Application of numerical inverse method in calculation of composition-dependent interdiffusion coefficients in finite diffusion couples

The previously developed numerical inverse method was applied to determine the composition-dependent interdiffusion coefficients in single-phase finite diffusion couples. The numerical inverse method was first validated in a fictitious binary finite diffusion couple by pre-assuming four standard sets of interdiffusion coefficients. After that, the numerical inverse method was then adopted in a ternary Al-Cu-Ni finite diffusion couple. Based on the measured composition profiles, the ternary interdiffusion coefficients along the entire diffusion path of the target ternary diffusion couple were obtained by using the numerical inverse approach. The comprehensive comparisons between the computations and the experiments indicate that the numerical inverse method is also applicable to high-throughput determination of the composition-dependent interdiffusion coefficients in finite diffusion couples.

CSUDDCC2: An Updated Diffusion Database for Cemented Carbides

Cemented carbides are widely used in industry as cutting tools, wear parts, as a result of the high hardness and good toughness. A reliable diffusion database is critical to simulate microstructure evolution of cemented carbides. In 2014, we established version one of CSUDDCC1 (Central South University Diffusion Database for Cemented Carbides Version one). In this work, a description for the updated diffusion database CSUDDCC2 is presented. The atomic mobility database for fcc and liquid in C–W–Co–Fe–Ni–Cr–V–Ti–Ta–Nb–Zr–Mo–Al–N cemented carbides was established based on our new experimental data, literature data, first-principles calculation and theoretical assessment via the DICTRA (Diffusion Controlled TRAnsformation) software package. The atomic mobility parameters in liquid are theoretically calculated by the newly modified Sutherland equation, and the atomic mobility parameters in fcc phase are optimized by the diffusivities measured in the present work and from the literature. The mobility parameters for self-diffusion and impurity diffusion in metastable fcc structure were determined through a semi-empirical method or first-principles calculations. Comprehensive comparisons between calculated and measured diffusivities indicate that most of the experimental data can be well reproduced by the currently obtained atomic mobilities. Combining the thermodynamic database for cemented carbides, the diffusion database has been used to simulate the microstructure evolution during sintering of gradient cemented carbides. The simulated microstructure agrees reasonably with the experimentally observations.

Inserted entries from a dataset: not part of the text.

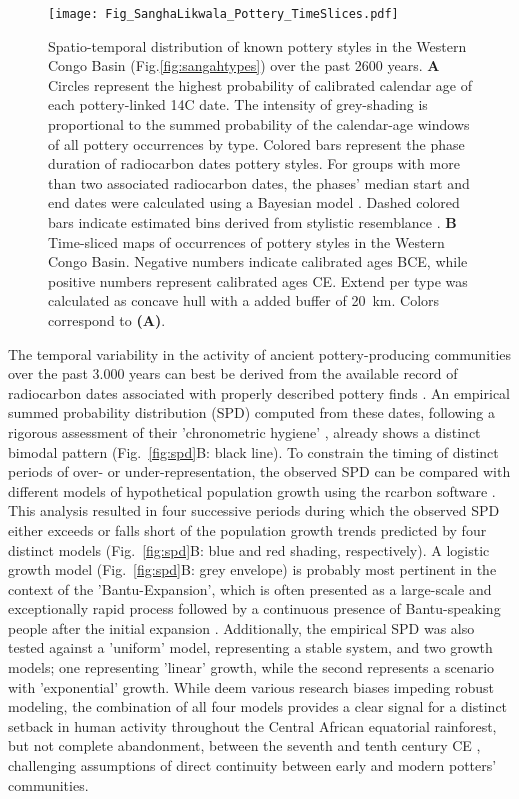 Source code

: \documentclass[smallextended,natbib]{svjour3}       %
\begin{document}
\begin{figure}[p]
	\centering
	\texttt{[image: Fig\_SanghaLikwala\_Pottery\_TimeSlices.pdf]}
	\caption{Spatio-temporal distribution of known pottery styles in the Western Congo Basin (Fig.\ref{fig:sangahtypes}) over the past 2600 years. \textbf{A} Circles represent the highest probability of calibrated calendar age of each pottery-linked 14C date. The intensity of grey-shading is proportional to the summed probability of the calendar-age windows of all pottery occurrences by type. Colored bars represent the phase duration of radiocarbon dates pottery styles. For groups with more than two associated radiocarbon dates, the phases' median start and end dates were calculated using a Bayesian model \citep[Fig.~S1,Tab.~S1]{Crema.2021a,Crema.2021b,Seidensticker.2024}. Dashed colored bars indicate estimated bins derived from stylistic resemblance \citep[Data S2]{Seidensticker.2021}. \textbf{B} Time-sliced maps of occurrences of pottery styles in the Western Congo Basin. Negative numbers indicate calibrated ages BCE, while positive numbers represent calibrated ages CE. Extend per type was calculated as concave hull \citep{Gombin.2017} with a added buffer of 20~km. Colors correspond to \textbf{(A)}.}
	\label{fig:timeslicemaps}
\end{figure}

The temporal variability in the activity of ancient pottery-producing communities over the past 3.000 years can best be derived from the available record of radiocarbon dates associated with properly described pottery finds \citep{Seidensticker.2021f}. An empirical summed probability distribution (SPD) computed from these dates, following a rigorous assessment of their 'chronometric hygiene' \citep{Napolitano.2019}, already shows a distinct bimodal pattern (Fig.~\ref{fig:spd}B: black line). To constrain the timing of distinct periods of over- or under-representation, the observed SPD can be compared with different models of hypothetical population growth using the rcarbon software \citep{Bevan.2022}. This analysis resulted in four successive periods during which the observed SPD either exceeds or falls short of the population growth trends predicted by four distinct models (Fig.~\ref{fig:spd}B: blue and red shading, respectively). A logistic growth model (Fig.~\ref{fig:spd}B: grey envelope) is probably most pertinent in the context of the 'Bantu-Expansion', which is often presented as a large-scale and exceptionally rapid process followed by a continuous presence of Bantu-speaking people after the initial expansion \citep{Pakendorf.2011,Grollemund.2015,Bostoen.2015,Bostoen.2022,Koile.2022}. Additionally, the empirical SPD was also tested against a 'uniform' model, representing a stable system, and two growth models; one representing 'linear' growth, while the second represents a scenario with 'exponential' growth. While \citet{Clist.2023a} deem various research biases impeding robust modeling, the combination of all four models provides a clear signal for a distinct setback in human activity throughout the Central African equatorial rainforest, but not complete abandonment, between the seventh and tenth century CE \citep{Seidensticker.2021f}, challenging assumptions of direct continuity between early and modern potters' communities. 
\end{document}
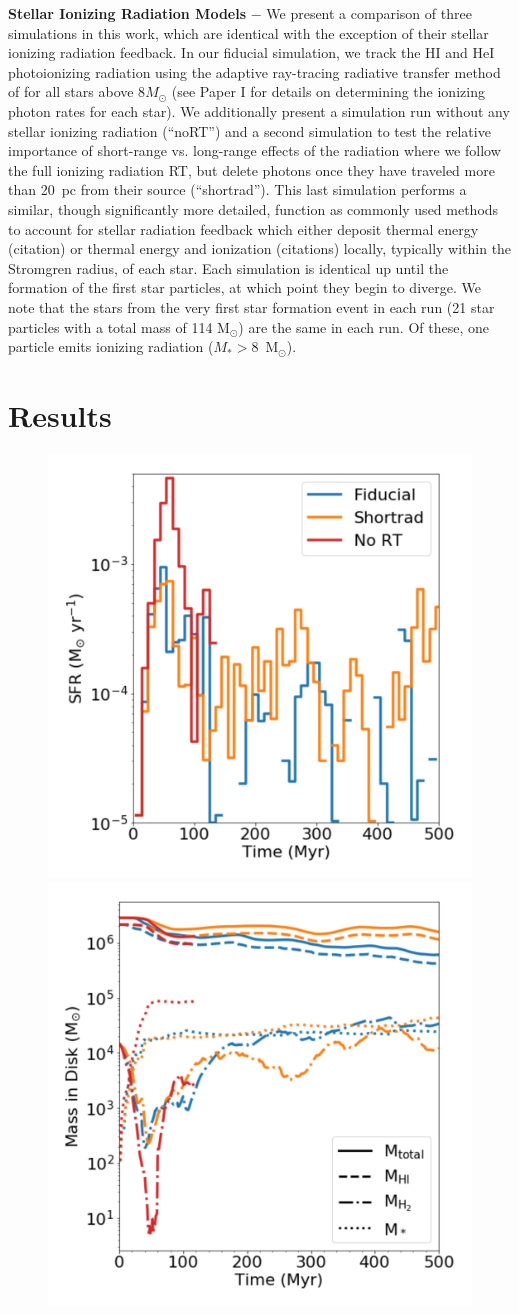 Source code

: \documentclass[twocolumn]{aastex62}
\begin{document}
\textbf{Stellar Ionizing Radiation Models} $-$ We present a comparison of three simulations in this work, which are identical with the exception of their stellar ionizing radiation feedback. In our fiducial simulation, we track the HI and HeI photoionizing radiation using the adaptive ray-tracing radiative transfer method of \citep{MORAY} for all stars above 8$M_{\odot}$ (see Paper I for details on determining the ionizing photon rates for each star). We additionally present a simulation run without any stellar ionizing radiation (``noRT'') and a second simulation to test the relative importance of short-range vs. long-range effects of the radiation where we follow the full ionizing radiation RT, but delete photons once they have traveled more than 20~pc from their source (``shortrad''). This last simulation performs a similar, though significantly more detailed, function as commonly used methods to account for stellar radiation feedback which either deposit thermal energy (citation) or thermal energy and ionization (citations) locally, typically within the Stromgren radius, of each star.  Each simulation is identical up until the formation of the first star particles, at which point they begin to diverge. We note that the stars from the very first star formation event in each run (21 star particles with a total mass of 114 M$_{\odot}$) are the same in each run. Of these, one particle emits ionizing radiation ($M_* > 8 $~M$_{\odot}$). 

\section{Results} \label{sec:results}

\begin{figure}
\centering
\includegraphics[width=0.49\linewidth]{sfr}
\includegraphics[width=0.49\linewidth]{mass}
\caption{}
\label{fig:sfr_mass_evolution}
\end{figure}
\end{document}

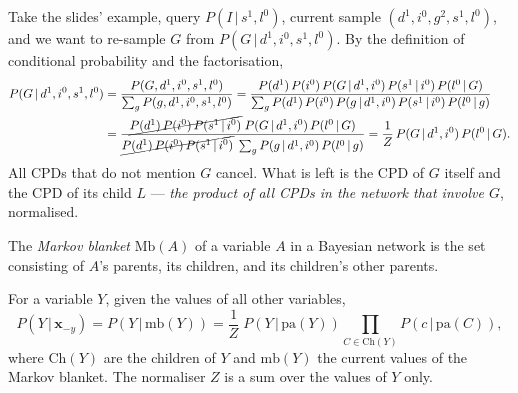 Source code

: \documentclass[11pt, oneside]{book}
\newcommand{\Prob}{\mathbb{P}}           %
\newcommand{\given}{\,\vert\,}           %
\newcommand{\pa}{\mathrm{pa}}            %
\newcommand{\Ch}{\mathrm{Ch}}            %
\newcommand{\Mb}{\mathrm{Mb}}            %
\newcommand{\mb}{\mathrm{mb}}            %
\newcommand{\bx}{\mathbf{x}}  \newcommand{\by}{\mathbf{y}}
\begin{document}
Take the slides' example, query $P(I \given s^1, l^0)$, current sample
$(d^1, i^0, g^2, s^1, l^0)$, and we want to re-sample $G$ from $P(G \given d^1,
i^0, s^1, l^0)$. By the definition of conditional probability and the
factorisation,
\begin{align*}
P(G \given d^1, i^0, s^1, l^0)
&= \frac{P(G, d^1, i^0, s^1, l^0)}{\sum_{g} P(g, d^1, i^0, s^1, l^0)}
 = \frac{P(d^1)\, P(i^0)\, P(G \given d^1, i^0)\, P(s^1 \given i^0)\, P(l^0 \given G)}
        {\sum_g P(d^1)\, P(i^0)\, P(g \given d^1, i^0)\, P(s^1 \given i^0)\, P(l^0 \given g)} \\
&= \frac{\cancel{P(d^1)\, P(i^0)\, P(s^1 \given i^0)}\; P(G \given d^1, i^0)\, P(l^0 \given G)}
        {\cancel{P(d^1)\, P(i^0)\, P(s^1 \given i^0)}\; \sum_g P(g \given d^1, i^0)\, P(l^0 \given g)}
 = \frac{1}{Z}\, P(G \given d^1, i^0)\, P(l^0 \given G) .
\end{align*}
All CPDs that do not mention $G$ cancel. What is left is the CPD of $G$
itself and the CPD of its child $L$ --- \emph{the product of all CPDs in the
network that involve $G$}, normalised.

\begin{defbox}[title={Markov blanket}]
The \emph{Markov blanket} $\Mb(A)$ of a variable $A$ in a Bayesian network is
the set consisting of $A$'s parents, its children, and its children's other
parents.
\end{defbox}

\begin{thmbox}[title={Gibbs re-sampling distribution}, unbreakable]
For a variable $Y$, given the values of all other variables,
\[
P(Y \given \bx_{-y}) = P(Y \given \mb(Y))
= \frac{1}{Z}\; P(Y \given \pa(Y)) \prod_{C \in \Ch(Y)} P(c \given \pa(C)),
\]
where $\Ch(Y)$ are the children of $Y$ and $\mb(Y)$ the current values of the
Markov blanket. The normaliser $Z$ is a sum over the values of $Y$ only.
\end{thmbox}
\end{document}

Development of Gradient Cemented Carbides through ICME Strategy

An integrated computational materials engineering (ICME) including CALPHAD method is a powerful tool for materials process optimization and alloy design. The quality of CALPHAD-type calculations is strongly dependent on the quality of the thermodynamic and diffusivity databases. The development of a thermodynamic database, CSUTDCC1, and a diffusivity database, CSUDDCC1, for cemented carbides is described. Several gradient cemented carbides sintered under vacuum and various partial pressures of N2 have been studied via experiment and simulation. The microstructure and concentration profile of the gradient zones have been investigated via SEM and EPMA. Examples of ICME applications in design and manufacture for different kinds of cemented carbides are shown using the databases and comparing where possible against experimental data, thereby validating its accuracy.